A diferença das inteligências, da educação e das condições
sociais cria, entre os indivíduos, muros muitas vezes intransponíveis, mas que
podem ser demolidos pela comunhão da fé e pelo mesmo ideal religioso.
Para cada povo é necessária uma religião que seja a
linguagem comum de todos os indivíduos, porém esse ideal quase não é entendido
pelas actuais religiões, que se foram desviando dele no decorrer dos tempos.
Nenhuma é realmente popular. A religião nova que a humanidade deseja, simples
como tudo quanto é belo, poderosa como tudo o que é verdadeiro e grandiosa como
tudo o que é justo, deve atender às aspirações do espírito mais amplo e ser compreendida pelos mais humildes.
Juntamente com o grande movimento de massas que se vai
estendendo por toda a Terra, em busca da igualdade social, é preciso que
corresponda a um movimento religioso; é isso o que falta às acções humanas que
não são animadas pelo sopro de um ideal.
O povo tornou-se indiferente a todos os cultos e para
novamente trazê-lo ao sentimento religioso é preciso abandonar todos os
dogmas em favor da essência da religião e só procurar, nas formas antigas, os
pontos gerais que constituem transcrições de uma mesma página, universalmente
escrita para todos os homens.
A religião deve atender não apenas à vida social e à vida
moral, como antigamente, mas também à ciência; deve penetrar em todas as
camadas sociais, corresponder a todos os ramos do conhecimento humano e dar uma
base comum a todas as aspirações humanas e a todos os seus trabalhos.
A França, particularmente, retornará ao ideal religioso, mas
só depois de grandes provações que lhe gelarão nos lábios o costumeiro sorriso
incrédulo. Mais do que qualquer outro país, ela pode dar à ideia religiosa essa
forma popular que lhe é tão necessária.
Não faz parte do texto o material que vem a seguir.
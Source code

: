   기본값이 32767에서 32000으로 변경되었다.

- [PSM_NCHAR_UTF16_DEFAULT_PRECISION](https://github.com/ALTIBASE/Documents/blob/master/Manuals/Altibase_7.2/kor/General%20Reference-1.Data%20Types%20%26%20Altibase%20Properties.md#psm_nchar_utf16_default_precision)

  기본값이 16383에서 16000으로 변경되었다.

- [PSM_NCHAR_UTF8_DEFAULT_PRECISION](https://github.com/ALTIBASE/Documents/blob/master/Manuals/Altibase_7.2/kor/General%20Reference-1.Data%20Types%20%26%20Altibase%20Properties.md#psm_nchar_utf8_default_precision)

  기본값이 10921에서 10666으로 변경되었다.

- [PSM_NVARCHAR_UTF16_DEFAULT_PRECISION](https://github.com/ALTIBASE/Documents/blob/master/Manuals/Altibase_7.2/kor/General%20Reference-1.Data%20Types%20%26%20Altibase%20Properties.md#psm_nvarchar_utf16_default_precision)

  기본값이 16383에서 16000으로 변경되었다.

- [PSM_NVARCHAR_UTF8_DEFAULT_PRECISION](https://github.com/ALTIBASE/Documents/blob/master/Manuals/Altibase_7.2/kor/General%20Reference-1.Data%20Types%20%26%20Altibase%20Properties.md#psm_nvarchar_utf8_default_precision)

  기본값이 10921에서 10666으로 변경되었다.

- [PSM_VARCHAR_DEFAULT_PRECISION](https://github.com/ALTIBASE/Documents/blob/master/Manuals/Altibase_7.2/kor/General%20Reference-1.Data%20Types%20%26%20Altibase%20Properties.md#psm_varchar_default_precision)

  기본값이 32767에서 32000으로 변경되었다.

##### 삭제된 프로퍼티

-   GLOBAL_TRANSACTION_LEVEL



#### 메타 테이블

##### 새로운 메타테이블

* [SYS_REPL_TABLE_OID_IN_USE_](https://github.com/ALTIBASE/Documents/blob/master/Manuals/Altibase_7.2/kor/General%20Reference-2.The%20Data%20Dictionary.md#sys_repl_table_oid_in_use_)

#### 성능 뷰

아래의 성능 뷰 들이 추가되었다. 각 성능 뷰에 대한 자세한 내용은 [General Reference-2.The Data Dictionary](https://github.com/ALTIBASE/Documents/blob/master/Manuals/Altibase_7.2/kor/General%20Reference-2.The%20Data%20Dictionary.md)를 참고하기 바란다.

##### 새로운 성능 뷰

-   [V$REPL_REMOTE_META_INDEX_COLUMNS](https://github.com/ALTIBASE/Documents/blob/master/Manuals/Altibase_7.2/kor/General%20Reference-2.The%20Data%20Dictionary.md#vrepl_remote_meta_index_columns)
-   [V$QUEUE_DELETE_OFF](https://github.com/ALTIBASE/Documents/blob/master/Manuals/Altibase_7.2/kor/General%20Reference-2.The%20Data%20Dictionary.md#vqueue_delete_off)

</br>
Pela sua língua, pelo génio de sua raça
e pelo poder profundo de assimilação que possuem os franceses, a nossa pátria é
uma nação privilegiada.
Por si mesma, a França é una e múltipla, pois cada província
mostra um tipo particular de actividade humana e a raça inteira se encontra,
apesar de tudo, poderosamente centralizada.
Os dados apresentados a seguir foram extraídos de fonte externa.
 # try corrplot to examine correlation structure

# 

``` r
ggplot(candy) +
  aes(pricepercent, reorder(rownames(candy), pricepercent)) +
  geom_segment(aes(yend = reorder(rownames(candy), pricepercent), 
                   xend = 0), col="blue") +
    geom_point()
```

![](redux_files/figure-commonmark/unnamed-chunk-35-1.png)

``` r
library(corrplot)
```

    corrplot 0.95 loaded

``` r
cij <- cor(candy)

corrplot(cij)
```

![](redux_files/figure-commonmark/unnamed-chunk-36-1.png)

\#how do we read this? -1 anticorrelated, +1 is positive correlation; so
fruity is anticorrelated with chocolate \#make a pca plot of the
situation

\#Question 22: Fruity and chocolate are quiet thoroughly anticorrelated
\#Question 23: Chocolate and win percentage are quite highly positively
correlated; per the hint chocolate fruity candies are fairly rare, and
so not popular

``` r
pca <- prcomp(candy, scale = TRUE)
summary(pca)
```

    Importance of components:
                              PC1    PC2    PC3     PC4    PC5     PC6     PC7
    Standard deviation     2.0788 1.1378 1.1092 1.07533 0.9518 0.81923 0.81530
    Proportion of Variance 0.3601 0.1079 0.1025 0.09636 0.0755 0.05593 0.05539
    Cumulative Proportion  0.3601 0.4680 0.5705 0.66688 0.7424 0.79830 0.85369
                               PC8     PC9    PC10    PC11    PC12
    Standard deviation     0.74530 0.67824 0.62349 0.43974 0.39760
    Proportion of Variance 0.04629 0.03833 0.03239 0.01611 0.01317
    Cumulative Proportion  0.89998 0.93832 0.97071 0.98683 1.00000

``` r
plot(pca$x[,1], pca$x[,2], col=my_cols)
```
Colocado entre o norte e o sul, o francês escapa dos dois
caracteres extremos, sendo, entre os outros povos, o tipo que os realiza a
todos, sendo capaz de traduzir para todos o grande movimento das ideias.
Tal movimento está muito perto, porém, antes da sua
realização, é necessário que aconteçam, na França e na Europa inteira,
profundas crises sociais.
Essas revoluções, essas lutas dos povos, despertarão as
faculdades superiores dos homens, fazendo nascer os grandes gestos de
fraternidade e de caridade; as desgraças que as nações vierem a padecer irão
reconduzi-las a Deus.
O papel da França será maravilhoso, porque ela estenderá o
seu poder moral sobre todas as nações, do Norte ao Sul, de Leste a Oeste,
combatendo em favor da justiça.
Ela introduzirá a ideia religiosa na vida social e
trabalhará pela modificação das condições de vida dos seres, através das
conquistas do verdadeiro progresso, o qual deverá suavizar todos os
sofrimentos, respeitar a vida e educar a inteligência.
Se ainda parece vago o papel que a França vai
representar é porque ela se prepara inconscientemente para desempenhá-lo
e, os progressos que ela realizou foram exactamente para se libertar do jugo
religioso e ampliar os direitos e poderes de cada indivíduo.
Os danos causados por essa nova situação impedem que se veja
claramente o grande passo dado para a frente e o rompimento dos laços que
prendiam a França a um passado morto. O materialismo que ora domina a França é antifrancês
e anti ariano. O francês é artista e idealista em tão elevado grau que não pode
permanecer muito tempo numa rota que só lhe oferece o lado inferior da criação.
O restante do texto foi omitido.